In the summer of 2006 The Marin Foundation began to facilitate a four year research study called Religious Acculturation within the LGBT Community. To the researcher’s knowledge, it has since turned into the largest national research study ever done within the LGBT and religious communities. At the study’s projected conclusion on August 1, 2010, TMF is on pace to have achieved their goal of N = 2,000 national participants from the LGBT community, setting the standard for religious research within the LGBT community. (We ended up with 1,713 usable participants).

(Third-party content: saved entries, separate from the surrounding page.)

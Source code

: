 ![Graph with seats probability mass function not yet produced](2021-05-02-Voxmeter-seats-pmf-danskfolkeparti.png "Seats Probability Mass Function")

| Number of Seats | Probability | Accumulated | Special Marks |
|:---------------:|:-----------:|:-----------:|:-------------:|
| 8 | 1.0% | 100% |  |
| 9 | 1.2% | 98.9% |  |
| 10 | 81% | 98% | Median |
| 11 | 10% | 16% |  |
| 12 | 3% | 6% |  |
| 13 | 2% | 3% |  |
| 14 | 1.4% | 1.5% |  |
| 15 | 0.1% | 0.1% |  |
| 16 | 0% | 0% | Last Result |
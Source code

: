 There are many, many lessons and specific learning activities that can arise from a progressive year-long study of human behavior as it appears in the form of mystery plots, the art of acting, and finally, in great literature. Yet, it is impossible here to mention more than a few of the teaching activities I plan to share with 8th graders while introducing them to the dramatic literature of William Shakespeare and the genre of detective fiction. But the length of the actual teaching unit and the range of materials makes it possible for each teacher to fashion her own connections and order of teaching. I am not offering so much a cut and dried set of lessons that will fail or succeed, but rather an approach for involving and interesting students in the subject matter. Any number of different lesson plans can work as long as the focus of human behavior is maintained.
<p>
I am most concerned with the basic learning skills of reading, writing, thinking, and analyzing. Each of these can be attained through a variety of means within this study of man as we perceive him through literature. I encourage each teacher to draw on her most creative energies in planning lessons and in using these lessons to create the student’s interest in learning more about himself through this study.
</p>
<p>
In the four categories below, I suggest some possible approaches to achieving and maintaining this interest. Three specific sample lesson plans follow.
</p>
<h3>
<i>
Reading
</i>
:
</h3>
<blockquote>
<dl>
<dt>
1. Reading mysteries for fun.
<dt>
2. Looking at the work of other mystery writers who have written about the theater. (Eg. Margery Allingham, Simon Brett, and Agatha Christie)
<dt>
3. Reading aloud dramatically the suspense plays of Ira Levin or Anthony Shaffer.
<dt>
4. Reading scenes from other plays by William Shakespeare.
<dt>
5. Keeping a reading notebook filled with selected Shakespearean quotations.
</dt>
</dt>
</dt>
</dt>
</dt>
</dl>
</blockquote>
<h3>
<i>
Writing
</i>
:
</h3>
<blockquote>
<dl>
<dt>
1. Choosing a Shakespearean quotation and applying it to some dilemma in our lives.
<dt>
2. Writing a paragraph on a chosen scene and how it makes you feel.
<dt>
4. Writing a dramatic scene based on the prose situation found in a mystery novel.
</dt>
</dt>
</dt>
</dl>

The goal of the study is to look at the acculturation levels of those within the LGBT community to their past, present and future spiritual and religious practices, if any exist; and how the different constructs surrounding sexuality and religion/spirituality are correlated to those practices. While there has been other research done on LGBT acculturation (Alquijay, 1997; Magana & Carrier, 1991; Seibt et al., 1995); as well as previous research regarding LGBT spirituality and religion (topics include the perceived religious conflicts experienced by the LGBT community with the Church (Clark, Brown & Hochstein, 1990; Grant & Epp, 1999; Schuck & Liddle, 2001), the LGBT community’s religious and spiritual commitment through persistence of faith (Sherkat, 2002; Yip, 2002), the role religion plays for straight family members of those in the LGBT community (Ellis & Wagemann, 1993; Lease & Shulman, 2003), and the broader attitudes of the straight, conservative religious-believing individuals and their thought processes towards the LGBT community (Cochran & Beeghley, 1991; Newman, 2002; Taylor, 2000)), TMF’s research is the first of its kind to directly look at levels of spiritual/religious acculturation in the LGBT population surrounding the following variables:
Seven main variables under the umbrella term of acculturation. For the scope of this study, the term acculturation is being defined as the interplay of how experiential cultural modifications within the LGBT community have on the following variables:
- Acculturation of those with a same-sex attraction to the broader LGBT community
- Religious acculturation of those within the LGBT community
- Spiritual acculturation of those within the LGBT community
- Religious background and practices of the LGBT community and their families
- Why or why not the LGBT community is currently active in participating in religious functions
- Social demographics of people with a same-sex attraction (including whether the participant is “out”, for how long, to who, age, ethnicity, orientation, current residing city and birthplace)
- Self-identified degree of sexual orientation through the Kinsey Sexual Orientation Scale
Each variable can also be looked at in connection to location, and to each of the other (sub)variables.